Key Issues for Policymakers

    • The opioid epidemic must be addressed, but patients with serious conditions must be protected so they can maintain access to the narcotic pain medication they rely on to get through the day, to participate in the workplace, and enjoy a reasonable quality of life.
    • The community needs assurances that regulations designed to curb the abuse of opiates do not inadvertently penalize patients suffering from a serious disease who use these medications appropriately under the direction of a physician.
    • Any legislation, policy, or regulation aimed at combating the opioid crisis must recognize the specific needs of chronic pancreatitis patients so that they can receive the medications their doctors prescribe for them to treat this painful chronic disease.
    • When properly managed with a healthcare professional, there is a relatively low risk of progressing into substance abuse, and the physician-patient relationship must be maintained with clinical judgment preserved.
    • Opioid related fatalities are 90 – 95% caused by illicitly obtained drugs, NOT by legally prescribed drugs for chronic disease patients.[1]
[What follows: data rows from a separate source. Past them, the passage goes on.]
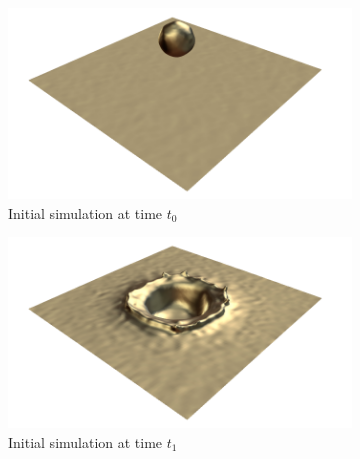 \begin{figure}[!h]
	\centering
	\begin{subfigure}[b]{0.40\linewidth}
		\centering
		\includegraphics[width=\textwidth]{images/fluidsculpting-mig2016/teaser/fluid_004.png}
		\caption{\label{fig:result_detail:drop_0}\footnotesize{Initial simulation at time $t_0$}}
	\end{subfigure}
	\hspace{0.1cm}
	\begin{subfigure}[b]{0.40\linewidth}
		\includegraphics[width=\textwidth]{images/fluidsculpting-mig2016/teaser/fluid_012.png}
		\caption{\label{fig:result_detail:drop_1}\footnotesize{Initial simulation at time $t_1$}}
	\end{subfigure}
	\hspace{0.1cm}
	\begin{subfigure}[b]{0.40\linewidth}

\end{subfigure}
\end{figure}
    • Research and development in acute and chronic pain treatment – including pharmacological, non-pharmacological, interventional, and multimodal pain management – is essential to relieve the burden of pain and mitigate the use of opioids. There is a need to develop pharmacological and non-pharmacological pain treatments without euphoric and addictive effects, including innovative devices to treat pain without medications.

[1] Seth, Puja, et al. “Quantifying the Epidemic of Prescription Opioid Overdose Deaths.” American Journal of Public Health, vol. 108, no. 4, 2018, pp. 500–502., doi:10.2105/ajph.2017.304265.